El primer nombre lo traía de fábrica. Es una cursilada horrible, como por lo visto era su dueña. Según el amigo veterinario que nos la trajo, la clienta era una tipa treintañera, vestida de rosa pastel y para la que suponía un trauma cotidiano la limpieza de la jaula. Claro, ¿Qué se puede esperar de alguien que llama Chispita a un conejo? En fin, que la abandonó en la consulta porque no podía cuidarla.

Convendrás conmigo en que no se puede llamar a un animal así, por muy de marca que sea (es que encima es de raza, con pedigree conejuno y todo). Pero claro, si le quitamos el nombre quizá le creemos un transtorno de personalidad. De modo que hemos decidido completárselo con el apelativo enjundioso de Firulaia. Así continuamos con la costumbre familiar de poner nombres compuestos a las mascotas: La perra mayor se llama Frida Sofía (llegó así, los antiguos dueños también eran un poco especialitos…), su hija se llama Maya Chimoltrufia (no nos poníamos de acuerdo y adoptamos la solución salomónica de inscribirla con los dos nombres de la discordia). ¡Hasta la ardilla que se escapó se llamaba Valeria Valentina!

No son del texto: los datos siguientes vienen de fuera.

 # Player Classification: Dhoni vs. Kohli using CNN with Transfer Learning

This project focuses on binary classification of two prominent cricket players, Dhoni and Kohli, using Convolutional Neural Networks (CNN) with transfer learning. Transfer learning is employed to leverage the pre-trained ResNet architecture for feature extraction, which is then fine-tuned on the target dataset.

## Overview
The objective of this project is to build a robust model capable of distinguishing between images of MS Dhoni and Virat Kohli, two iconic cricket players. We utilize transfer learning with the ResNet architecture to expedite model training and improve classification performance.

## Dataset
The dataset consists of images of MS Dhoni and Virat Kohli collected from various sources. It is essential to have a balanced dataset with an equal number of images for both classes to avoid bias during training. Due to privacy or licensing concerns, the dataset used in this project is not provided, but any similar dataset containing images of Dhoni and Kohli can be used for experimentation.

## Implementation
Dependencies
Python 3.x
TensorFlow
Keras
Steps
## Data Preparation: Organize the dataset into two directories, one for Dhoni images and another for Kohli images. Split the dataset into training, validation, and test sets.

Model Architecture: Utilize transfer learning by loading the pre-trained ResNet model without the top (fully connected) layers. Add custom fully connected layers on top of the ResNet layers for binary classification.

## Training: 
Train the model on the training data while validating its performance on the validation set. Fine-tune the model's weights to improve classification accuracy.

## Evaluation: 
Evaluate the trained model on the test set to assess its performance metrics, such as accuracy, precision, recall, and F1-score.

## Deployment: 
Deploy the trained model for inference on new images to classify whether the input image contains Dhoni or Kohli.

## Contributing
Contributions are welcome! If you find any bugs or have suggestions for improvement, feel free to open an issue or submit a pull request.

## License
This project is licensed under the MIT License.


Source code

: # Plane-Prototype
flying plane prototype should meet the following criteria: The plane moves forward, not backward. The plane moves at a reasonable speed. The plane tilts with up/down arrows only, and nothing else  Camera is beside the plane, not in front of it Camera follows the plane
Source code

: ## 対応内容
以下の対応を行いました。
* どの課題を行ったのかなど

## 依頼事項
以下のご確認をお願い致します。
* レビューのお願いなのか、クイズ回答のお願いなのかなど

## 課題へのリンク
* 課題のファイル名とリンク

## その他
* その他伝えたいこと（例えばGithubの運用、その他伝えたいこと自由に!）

Sé lo que estás pensando, pero no te preocupes: hemos jurado solemnemente romper la tradición con nuestros hijos futuros. Wink

Bueno, lo que te decía, que la nueva adquisición se llama Chispita Firulaia (Firu para los amigos). Es blanca con manchas negras, las orejas caídas, algo gorda, de edad indefinida, hiperasustadiza, con las uñas afiladas como cuchillas y, sobre todo, muy delicada. Los primeros consejos de nuestro amigo veterinario fueron inquietantes: no le des zanahorias porque le sientan mal y se puede morir; cepíllala una o dos veces al día porque al limpiarse se come el pelo, se le hace bola en en intestino y se puede morir; que tenga heno siempre disponible para que mastique porque si no le crecen los colmillos, se los clava, se le infecta la herida y se puede morir; dale dos puñados diarios de comida y asegúrate de que come, porque si pasa un día sin alimento se puede morir; que tome fruta y verdura fresca, pero vigila sus cacas, porque si algo le sienta mal y le da diarrea se puede morir… Eso sí, él se puso a nuestra disposición incondicional para tratarla cuando vaya a palmarla.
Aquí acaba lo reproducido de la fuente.